There's nothing wrong with "fish love," but the only one it costs is the fish. |
The rabbi elaborated
that someone might declare, “I love fish.” But after that individual catches a
fish, he kills it, filets it, fries it – and eats it. What if we treated our
spouses like that? Much of the time, he observed, we regard the things we love
in terms of personal gratification – tastes good, looks good, or makes us feel
good.
Too often
we speak of love in terms of what we expect to receive. The young man smiles as
his prospective bride walks up the aisle, imagining how she’ll complete his
life and fulfill his every desire. She’s thinking of him in similar terms. As I’ve
noted in other posts, we see this mindset exhibited on “The Bachelor” and “The
Bachelorette,” and shows like that, in which the reality stars proclaim their “love”
for several people at the same time, because they all gratify them in different ways. Kind of
like saying, “I love fish…and chicken…and
pasta…and cheeseburgers...and chocolate cake.”
If we were
to survey couples who’ve been married for a long time, many of them in one way
or another would credit the longevity of their relationship (at least in part)
to the discovery that love is as much about giving as it is about receiving.
To truly
love means learning to use phrases like “my way” and “I want” in decreasing
measure, and instead asking questions like, “What do you want to do?” or “What can I do for you?”
We often
hear people say, “God is love,” like it’s some casual mantra. But we fail to
grasp what God’s love means – and what it cost Him. We see that cost stated in
John 3:16 and the verse following, a passage so familiar we risk not
appreciating its gravity: “For God so loved the world that he gave his one and only Son, that whoever
believes in him shall not perish but have eternal life. For God did not send
his Son into the world to condemn the world, but to save the world through him.”
Yes, God
desires our love and worship and praise – and deserves it fully and
unreservedly. But the greatest expression of His love was not what He would
receive, but what He would give, in order that we might receive life
everlasting. The word for love most commonly used in the New Testament is “agape,”

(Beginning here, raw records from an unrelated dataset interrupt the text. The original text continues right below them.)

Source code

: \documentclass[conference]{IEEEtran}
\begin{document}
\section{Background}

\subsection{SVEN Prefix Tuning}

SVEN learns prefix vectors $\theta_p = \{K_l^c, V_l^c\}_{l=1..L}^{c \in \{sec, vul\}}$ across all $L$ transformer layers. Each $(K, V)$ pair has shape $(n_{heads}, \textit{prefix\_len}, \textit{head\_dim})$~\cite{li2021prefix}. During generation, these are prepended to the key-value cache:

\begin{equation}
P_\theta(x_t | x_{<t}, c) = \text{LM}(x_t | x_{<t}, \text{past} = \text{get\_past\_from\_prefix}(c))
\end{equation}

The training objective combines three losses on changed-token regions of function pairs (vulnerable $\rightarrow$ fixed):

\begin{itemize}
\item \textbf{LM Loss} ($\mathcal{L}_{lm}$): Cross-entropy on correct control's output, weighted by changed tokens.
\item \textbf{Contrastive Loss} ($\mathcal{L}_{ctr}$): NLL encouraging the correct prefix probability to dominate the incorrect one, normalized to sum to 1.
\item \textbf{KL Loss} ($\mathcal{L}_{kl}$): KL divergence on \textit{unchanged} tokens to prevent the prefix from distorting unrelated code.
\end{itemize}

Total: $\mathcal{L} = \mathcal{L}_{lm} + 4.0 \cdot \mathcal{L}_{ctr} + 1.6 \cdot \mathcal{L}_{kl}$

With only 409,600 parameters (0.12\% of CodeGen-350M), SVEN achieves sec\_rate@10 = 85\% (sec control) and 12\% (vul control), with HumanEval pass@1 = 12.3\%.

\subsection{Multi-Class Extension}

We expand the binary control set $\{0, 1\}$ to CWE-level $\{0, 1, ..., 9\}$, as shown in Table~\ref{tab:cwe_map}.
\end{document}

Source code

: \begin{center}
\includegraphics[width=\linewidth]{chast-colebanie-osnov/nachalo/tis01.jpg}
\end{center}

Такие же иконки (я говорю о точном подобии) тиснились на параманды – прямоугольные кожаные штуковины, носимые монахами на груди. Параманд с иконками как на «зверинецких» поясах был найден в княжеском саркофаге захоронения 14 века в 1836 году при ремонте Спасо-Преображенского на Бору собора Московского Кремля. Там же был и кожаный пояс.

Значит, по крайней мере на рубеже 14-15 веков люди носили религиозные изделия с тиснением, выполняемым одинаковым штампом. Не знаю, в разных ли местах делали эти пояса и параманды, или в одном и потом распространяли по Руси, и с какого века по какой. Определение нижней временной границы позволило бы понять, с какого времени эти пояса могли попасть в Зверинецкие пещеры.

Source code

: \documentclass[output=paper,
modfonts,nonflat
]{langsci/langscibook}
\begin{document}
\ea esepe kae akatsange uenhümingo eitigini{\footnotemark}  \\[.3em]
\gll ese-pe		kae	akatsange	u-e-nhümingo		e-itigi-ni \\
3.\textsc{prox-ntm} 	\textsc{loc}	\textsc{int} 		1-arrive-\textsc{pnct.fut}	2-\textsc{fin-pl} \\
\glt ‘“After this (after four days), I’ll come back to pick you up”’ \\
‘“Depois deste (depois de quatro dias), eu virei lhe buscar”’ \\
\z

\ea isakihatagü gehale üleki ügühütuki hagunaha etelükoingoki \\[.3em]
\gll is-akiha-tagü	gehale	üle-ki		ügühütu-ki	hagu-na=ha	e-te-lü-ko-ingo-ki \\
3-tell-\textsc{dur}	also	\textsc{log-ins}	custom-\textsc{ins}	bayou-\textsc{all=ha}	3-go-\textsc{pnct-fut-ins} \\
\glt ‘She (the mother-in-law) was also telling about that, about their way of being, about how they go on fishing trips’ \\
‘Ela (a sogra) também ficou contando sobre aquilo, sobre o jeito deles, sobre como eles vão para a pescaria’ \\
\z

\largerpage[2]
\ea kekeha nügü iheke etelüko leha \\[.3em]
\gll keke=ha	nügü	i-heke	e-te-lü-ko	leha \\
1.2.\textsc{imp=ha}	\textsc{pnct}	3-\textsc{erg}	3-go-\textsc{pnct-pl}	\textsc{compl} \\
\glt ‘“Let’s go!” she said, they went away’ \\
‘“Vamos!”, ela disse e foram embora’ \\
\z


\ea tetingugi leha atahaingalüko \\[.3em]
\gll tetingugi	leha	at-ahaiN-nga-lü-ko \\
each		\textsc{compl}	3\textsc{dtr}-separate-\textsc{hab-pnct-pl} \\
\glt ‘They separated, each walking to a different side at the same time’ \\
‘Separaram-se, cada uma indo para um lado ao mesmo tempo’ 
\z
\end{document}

a love that is selfless, unconditional and costly.
Engaging in
“fish love” doesn’t cost anything. The only one making a sacrifice is the fish.
We indulge and enjoy, then discard the bones, scales and scraps. We’ve gotten
out of it what we wanted, and that’s the end of it. By contrast, genuine love
often requires sacrifice, sometimes a lot of it. Picture the wife who sticks
with her maimed soldier husband after he returns from a tour in the Middle
East. Or the husband who devotes his life to serving his wife in her latter
stages of dementia.
We see this
poignantly portrayed in the final chapter of the gospel of John. After Jesus
guides His disciples to a miraculous catch of fish, He confronts Peter, who
earlier had denied Him three times. Twice Jesus asks Peter, “do you truly love
Me?” using the term agape – sacrificial
love. Peter replies each time, “You know that I love you,” using the term phileo – a form of love that refers to
fondness or friendship. Kind of like “fish love.”
Finally,
Jesus changes His own word, using the term “phileo” when He again asks Peter, “Do
you love Me?” (John 21:13-19). As I understand this encounter, Jesus
essentially was telling his impetuous disciple, “Okay, I’ll accept you where
you are. The time will come when your love for me will become agape, and it will cost you everything.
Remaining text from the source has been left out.